» PROBLEM STATEMENT
Would you write out every entry exactly, but without the pictures?

START THE DATA

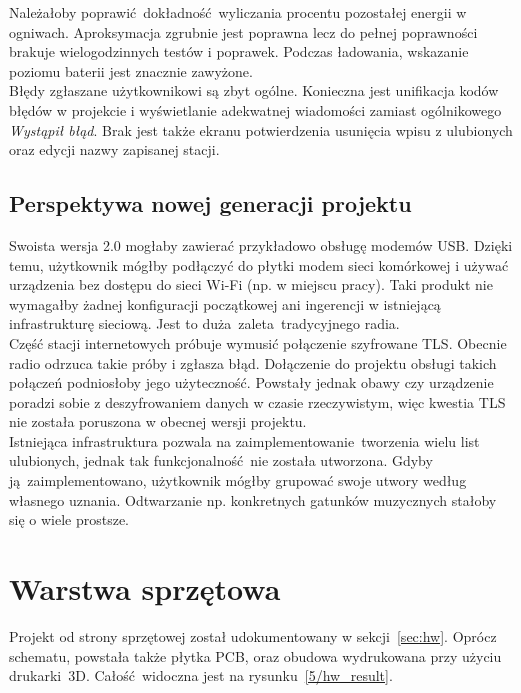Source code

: \documentclass[12pt]{report}
\begin{document}
			Należałoby poprawić dokładność wyliczania procentu pozostałej energii w ogniwach. Aproksymacja zgrubnie jest poprawna lecz do pełnej poprawności brakuje wielogodzinnych testów i poprawek. Podczas ładowania, wskazanie poziomu baterii jest znacznie zawyżone.
			$ $\\
			
			Błędy zgłaszane użytkownikowi są zbyt ogólne. Konieczna jest unifikacja kodów błędów w projekcie i wyświetlanie adekwatnej wiadomości zamiast ogólnikowego \textit{Wystąpił błąd}. Brak jest także ekranu potwierdzenia usunięcia wpisu z ulubionych oraz edycji nazwy zapisanej stacji.
		
		\subsection{Perspektywa nowej generacji projektu}
			Swoista wersja 2.0 mogłaby zawierać przykładowo obsługę modemów USB. Dzięki temu, użytkownik mógłby podłączyć do płytki modem sieci komórkowej i używać urządzenia bez dostępu do sieci Wi-Fi (np. w miejscu pracy). Taki produkt nie wymagałby żadnej konfiguracji początkowej ani ingerencji w istniejącą infrastrukturę sieciową. Jest to duża zaleta tradycyjnego radia.
			$ $\\
			
			Część stacji internetowych próbuje wymusić połączenie szyfrowane TLS. Obecnie radio odrzuca takie próby i zgłasza błąd. Dołączenie do projektu obsługi takich połączeń podniosłoby jego użyteczność. Powstały jednak obawy czy urządzenie poradzi sobie z deszyfrowaniem danych w czasie rzeczywistym, więc kwestia TLS nie została poruszona w obecnej wersji projektu.
			$ $\\
			
			Istniejąca infrastruktura pozwala na zaimplementowanie tworzenia wielu list ulubionych, jednak tak funkcjonalność nie została utworzona. Gdyby ją zaimplementowano, użytkownik mógłby grupować swoje utwory według własnego uznania. Odtwarzanie np. konkretnych gatunków muzycznych stałoby się o wiele prostsze.
			
	\section{Warstwa sprzętowa}
		Projekt od strony sprzętowej został udokumentowany w sekcji~\ref{sec:hw}. Oprócz schematu, powstała także płytka PCB, oraz obudowa wydrukowana przy użyciu drukarki~3D. Całość widoczna jest na rysunku~\ref{5/hw_result}.
		
\end{document}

END THE DATA

» SOLUTION TO THE PROBLEM
Source code

: \documentclass[12pt]{report}
\begin{document}
			Należałoby poprawić dokładność wyliczania procentu pozostałej energii w ogniwach. Aproksymacja zgrubnie jest poprawna lecz do pełnej poprawności brakuje wielogodzinnych testów i poprawek. Podczas ładowania, wskazanie poziomu baterii jest znacznie zawyżone.
			$ $\\
			
			Błędy zgłaszane użytkownikowi są zbyt ogólne. Konieczna jest unifikacja kodów błędów w projekcie i wyświetlanie adekwatnej wiadomości zamiast ogólnikowego \textit{Wystąpił błąd}. Brak jest także ekranu potwierdzenia usunięcia wpisu z ulubionych oraz edycji nazwy zapisanej stacji.
		
		\subsection{Perspektywa nowej generacji projektu}
			Swoista wersja 2.0 mogłaby zawierać przykładowo obsługę modemów USB. Dzięki temu, użytkownik mógłby podłączyć do płytki modem sieci komórkowej i używać urządzenia bez dostępu do sieci Wi-Fi (np. w miejscu pracy). Taki produkt nie wymagałby żadnej konfiguracji początkowej ani ingerencji w istniejącą infrastrukturę sieciową. Jest to duża zaleta tradycyjnego radia.
			$ $\\
			
			Część stacji internetowych próbuje wymusić połączenie szyfrowane TLS. Obecnie radio odrzuca takie próby i zgłasza błąd. Dołączenie do projektu obsługi takich połączeń podniosłoby jego użyteczność. Powstały jednak obawy czy urządzenie poradzi sobie z deszyfrowaniem danych w czasie rzeczywistym, więc kwestia TLS nie została poruszona w obecnej wersji projektu.
			$ $\\
			
			Istniejąca infrastruktura pozwala na zaimplementowanie tworzenia wielu list ulubionych, jednak tak funkcjonalność nie została utworzona. Gdyby ją zaimplementowano, użytkownik mógłby grupować swoje utwory według własnego uznania. Odtwarzanie np. konkretnych gatunków muzycznych stałoby się o wiele prostsze.
			
	\section{Warstwa sprzętowa}
		Projekt od strony sprzętowej został udokumentowany w sekcji~\ref{sec:hw}. Oprócz schematu, powstała także płytka PCB, oraz obudowa wydrukowana przy użyciu drukarki~3D. Całość widoczna jest na rysunku~\ref{5/hw_result}.
		
\end{document}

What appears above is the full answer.